So why doesn’t the GOP bill repeal these insurance mandates, the very heart and soul of Obamacare?

It may simply be a question of political calculation. Perhaps they simply do not WANT to repeal these popular elements of Obamacare – they’re popular, for gosh sakes! – despite the fact that these are the very elements that are driving up the cost of insurance.

If the AHCA is enacted with these insurance mandates left intact, the result will be predictable – with generous subsidies replaced by less generous tax credits, and without the individual mandate, there will be far less incentive to purchase insurance in the private marketplace.

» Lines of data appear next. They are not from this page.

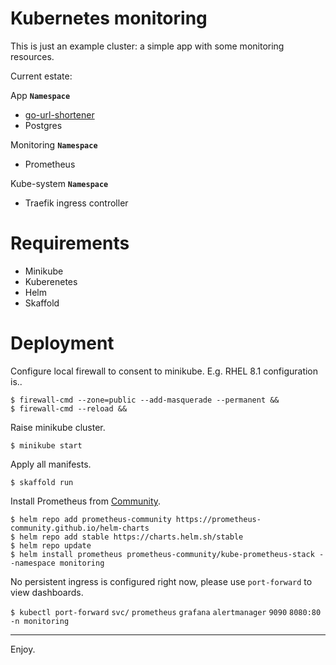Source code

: # Kubernetes monitoring

This is just an example cluster: a simple app with some monitoring resources. 

Current estate:

App **`Namespace`**
* [go-url-shortener](https://github.com/xcoulon/go-url-shortener)
* Postgres

Monitoring **`Namespace`**
* Prometheus

Kube-system **`Namespace`**
* Traefik ingress controller

# Requirements

* Minikube
* Kuberenetes 
* Helm
* Skaffold


# Deployment

Configure local firewall to consent to minikube. E.g. RHEL 8.1 configuration is..
```
$ firewall-cmd --zone=public --add-masquerade --permanent &&
$ firewall-cmd --reload &&
```

Raise minikube cluster.
```
$ minikube start 
```

Apply all manifests.
```
$ skaffold run
```

Install Prometheus from [Community](https://github.com/prometheus-community/helm-charts/tree/main/charts/kube-prometheus-stack).
```
$ helm repo add prometheus-community https://prometheus-community.github.io/helm-charts
$ helm repo add stable https://charts.helm.sh/stable
$ helm repo update
$ helm install prometheus prometheus-community/kube-prometheus-stack --namespace monitoring
```

No persistent ingress is configured right now, please use `port-forward` to view dashboards. 

`$ kubectl port-forward` `svc/` `prometheus` `grafana` `alertmanager` `9090` `8080:80` `-n monitoring`

---

Enjoy.
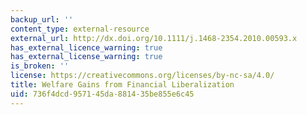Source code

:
 ```yaml
---
backup_url: ''
content_type: external-resource
external_url: http://dx.doi.org/10.1111/j.1468-2354.2010.00593.x
has_external_licence_warning: true
has_external_license_warning: true
is_broken: ''
license: https://creativecommons.org/licenses/by-nc-sa/4.0/
title: Welfare Gains from Financial Liberalization
uid: 736f4dcd-9571-45da-8814-35be855e6c45
---
```

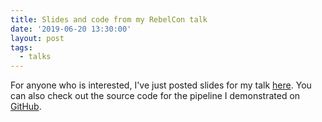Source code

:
 ```yaml
---
title: Slides and code from my RebelCon talk
date: '2019-06-20 13:30:00'
layout: post
tags:
  - talks
---
```


For anyone who is interested, I've just posted slides for my talk [here](https://donagh.io/talks/). You can also check out the source code for the pipeline I demonstrated on [GitHub](https://github.com/donaghhorgan/twitter-sentiment-analysis).
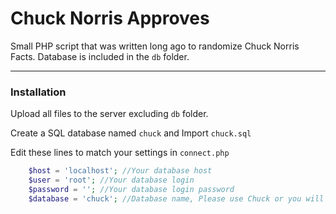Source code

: # Chuck Norris Approves


Small PHP script that was written long ago to randomize Chuck Norris Facts. Database is included in the `db` folder.

---

### Installation

Upload all files to the server excluding `db` folder. 

Create a SQL database named `chuck` and Import `chuck.sql`

Edit these lines to match your settings in `connect.php`

```php
	$host = 'localhost'; //Your database host
	$user = 'root'; //Your database login
	$password = ''; //Your database login password
	$database = 'chuck'; //Database name, Please use Chuck or you will get a roundhouse kick from Chuck Norris
```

Many people, knowing the insurance mandates are still in place (read: knowing they can still buy insurance if they suddenly need to), will choose to save that premium money and use it for other purposes. The healthier among them will drop out of the market, thereby reducing the pool of healthy insured, and leaving the private insurance pool smaller and relatively sicker. Insurance companies will respond by raising prices further and continuing to withdraw from marketplaces. The so-called “death spiral” will be accelerated.

And Republicans will own it. What’s necessary instead is a sustained public relations campaign to educate our citizenry as to the realities of the costs associated with the “popular” elements of this unpopular law. Most people in this country still know intuitively that there is no such thing as a free lunch. We need leaders willing to explain that to a citizenry that needs to hear it.